## [Your task]
Using the material below, return exactly the lines between the one holding "The team recently" and the one holding "The [existing EPC", inclusive, and no others.
Given records: Begin
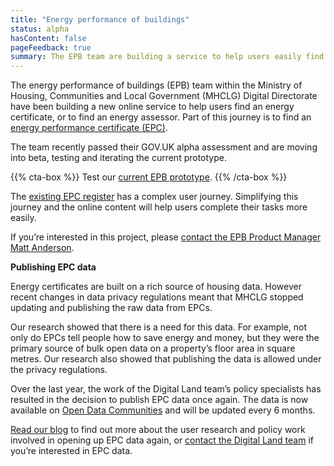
 ```yaml
---
title: "Energy performance of buildings"
status: alpha
hasContent: false
pageFeedback: true
summary: The EPB team are building a service to help users easily find an energy certificate or assessor, and we’ve also been working to open up the data held in EPCs.
---
```


The energy performance of buildings (EPB) team within the Ministry of Housing, Communities and Local Government (MHCLG) Digital Directorate have been building a new online service to help users find an energy certificate, or to find an energy assessor. Part of this journey is to find an [energy performance certificate (EPC)](https://www.gov.uk/buy-sell-your-home/energy-performance-certificates).

The team recently passed their GOV.UK alpha assessment and are moving into beta, testing and iterating the current prototype.

{{% cta-box %}}
Test our [current EPB prototype](https://mhclg-epb-prototype-04.herokuapp.com).
{{% /cta-box %}}

The [existing EPC register](https://www.epcregister.com/) has a complex user journey. Simplifying this journey and the online content will help users complete their tasks more easily.

If you’re interested in this project, please [contact the EPB Product Manager Matt Anderson](mailto:Matthew.Anderson@communities.gov.uk).

**Publishing EPC data**

Energy certificates are built on a rich source of housing data. However recent changes in data privacy regulations meant that MHCLG stopped updating and publishing the raw data from EPCs. 

Our research showed that there is a need for this data. For example, not only do EPCs tell people how to save energy and money, but they were the primary source of bulk open data on a property’s floor area in square metres. Our research also showed that publishing the data is allowed under the privacy regulations.

Over the last year, the work of the Digital Land team’s policy specialists has resulted in the decision to publish EPC data once again. The data is now available on [Open Data Communities](https://epc.opendatacommunities.org/) and will be updated every 6 months.

[Read our blog](https://mhclgdigital.blog.gov.uk/2019/07/18/publishing-energy-performance-certificate-data/) to find out more about the user research and policy work involved in opening up EPC data again, or [contact the Digital Land team](mailto:DigitalLand@communities.gov.uk) if you’re interested in EPC data.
Given records: End
## [Expected answer]
The team recently passed their GOV.UK alpha assessment and are moving into beta, testing and iterating the current prototype.

{{% cta-box %}}
Test our [current EPB prototype](https://mhclg-epb-prototype-04.herokuapp.com).
{{% /cta-box %}}

The [existing EPC register](https://www.epcregister.com/) has a complex user journey. Simplifying this journey and the online content will help users complete their tasks more easily.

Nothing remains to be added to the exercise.